4. Adjudication Method for the Test Set
Not applicable. This was a bench test against predetermined engineering specifications and comparison to predicate device performance. No human adjudication of clinical outcomes or images was involved.
5. If a Multi-Reader Multi-Case (MRMC) Comparative Effectiveness Study was done, If so, what was the effect size of how much human readers improve with AI vs without AI assistance
Not applicable. This is a ventilation device, not a diagnostic imaging device using AI to assist human readers. Therefore, an MRMC study comparing AI-assisted vs. non-AI-assisted human reader performance is not relevant to this submission.
6. If a Standalone (i.e. algorithm only without human-in-the-loop performance) was done
The device itself is a standalone medical device that delivers therapy based on internal algorithms and sensor inputs. The "bench testing" described evaluates the performance of these algorithms and the device's hardware independently. While not explicitly framed as an "algorithm only" study in the AI context, the bench tests verify the device's automated functioning.
7. The Type of Ground Truth Used (expert consensus, pathology, outcomes data, etc.)
The "ground truth" for this study is primarily:
- Engineering Specifications: Predetermined pass/fail criteria from the "S9 Greenhills System Specification."
- Predicate Device Performance: The known and established performance of the S9 VPAP Adapt (K113801) is used as the benchmark for comparison, establishing "substantial equivalence." The "breathing machine simulates patient breathing patterns" to test the device's response against expected physiological responses.
8. The Sample Size for the Training Set
Not applicable. This medical device primarily uses control algorithms based on established physiological principles and engineered specifications, not machine learning algorithms that require a distinct "training set" of data in the AI sense.

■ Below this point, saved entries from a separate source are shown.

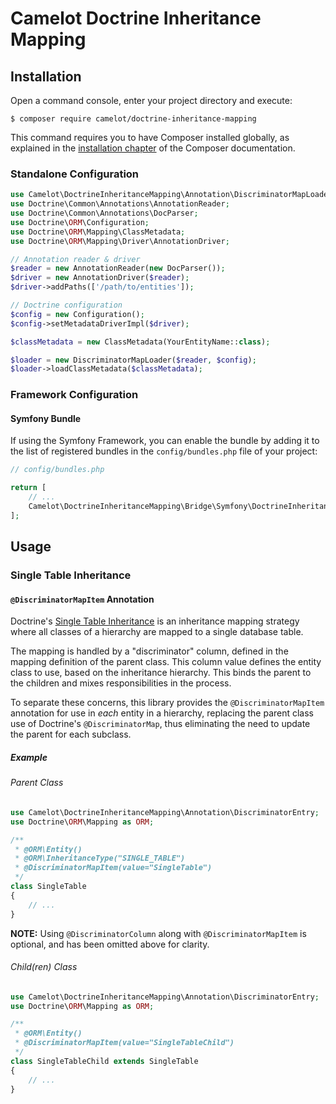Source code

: Camelot Doctrine Inheritance Mapping
====================================

Installation
------------

Open a command console, enter your project directory and execute:

```console
$ composer require camelot/doctrine-inheritance-mapping
```

This command requires you to have Composer installed globally, as explained
in the [installation chapter](https://getcomposer.org/doc/00-intro.md)
of the Composer documentation.

### Standalone Configuration

```php
use Camelot\DoctrineInheritanceMapping\Annotation\DiscriminatorMapLoader;
use Doctrine\Common\Annotations\AnnotationReader;
use Doctrine\Common\Annotations\DocParser;
use Doctrine\ORM\Configuration;
use Doctrine\ORM\Mapping\ClassMetadata;
use Doctrine\ORM\Mapping\Driver\AnnotationDriver;

// Annotation reader & driver
$reader = new AnnotationReader(new DocParser());
$driver = new AnnotationDriver($reader);
$driver->addPaths(['/path/to/entities']);

// Doctrine configuration
$config = new Configuration();
$config->setMetadataDriverImpl($driver);

$classMetadata = new ClassMetadata(YourEntityName::class);

$loader = new DiscriminatorMapLoader($reader, $config);
$loader->loadClassMetadata($classMetadata);
```

### Framework Configuration

#### Symfony Bundle

If using the Symfony Framework, you can enable the bundle by adding it to the
list of registered bundles in the `config/bundles.php` file of your project:

```php
// config/bundles.php

return [
    // ...
    Camelot\DoctrineInheritanceMapping\Bridge\Symfony\DoctrineInheritanceMappingBundle::class => ['all' => true],
];
```

Usage
-----

### Single Table Inheritance 

#### `@DiscriminatorMapItem` Annotation

Doctrine's [Single Table Inheritance][single-table-inheritance] is an
inheritance mapping strategy where all classes of a hierarchy are mapped to a
single database table.

The mapping is handled by a "discriminator" column, defined in the mapping
definition of the parent class. This column value defines the entity class to
use, based on the inheritance hierarchy. This binds the parent to the children
and mixes responsibilities in the process. 

To separate these concerns, this library provides the `@DiscriminatorMapItem`
annotation for use in *each* entity in a hierarchy, replacing the parent class
use of Doctrine's `@DiscriminatorMap`, thus eliminating the need to update the
parent for each subclass.

##### Example

###### Parent Class

```php
use Camelot\DoctrineInheritanceMapping\Annotation\DiscriminatorEntry;
use Doctrine\ORM\Mapping as ORM;

/**
 * @ORM\Entity()
 * @ORM\InheritanceType("SINGLE_TABLE")
 * @DiscriminatorMapItem(value="SingleTable")
 */
class SingleTable
{
    // ...
}

```

**NOTE:** Using `@DiscriminatorColumn` along with `@DiscriminatorMapItem` is
optional, and has been omitted above for clarity.

###### Child(ren) Class

```php
use Camelot\DoctrineInheritanceMapping\Annotation\DiscriminatorEntry;
use Doctrine\ORM\Mapping as ORM;

/**
 * @ORM\Entity()
 * @DiscriminatorMapItem(value="SingleTableChild")
 */
class SingleTableChild extends SingleTable
{
    // ...
}
```
[single-table-inheritance]: https://www.doctrine-project.org/projects/doctrine-orm/en/2.6/reference/inheritance-mapping.html#single-table-inheritance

9. How the Ground Truth for the Training Set was Established
Not applicable, as there is no "training set" in the context of an AI/machine learning algorithm for this device. The device's operating principles and algorithms are based on established medical science for respiratory support.
§ 868.5905 Noncontinuous ventilator (IPPB).
(a)
Identification. A noncontinuous ventilator (intermittent positive pressure breathing-IPPB) is a device intended to deliver intermittently an aerosol to a patient's lungs or to assist a patient's breathing.(b)
Classification. Class II (performance standards).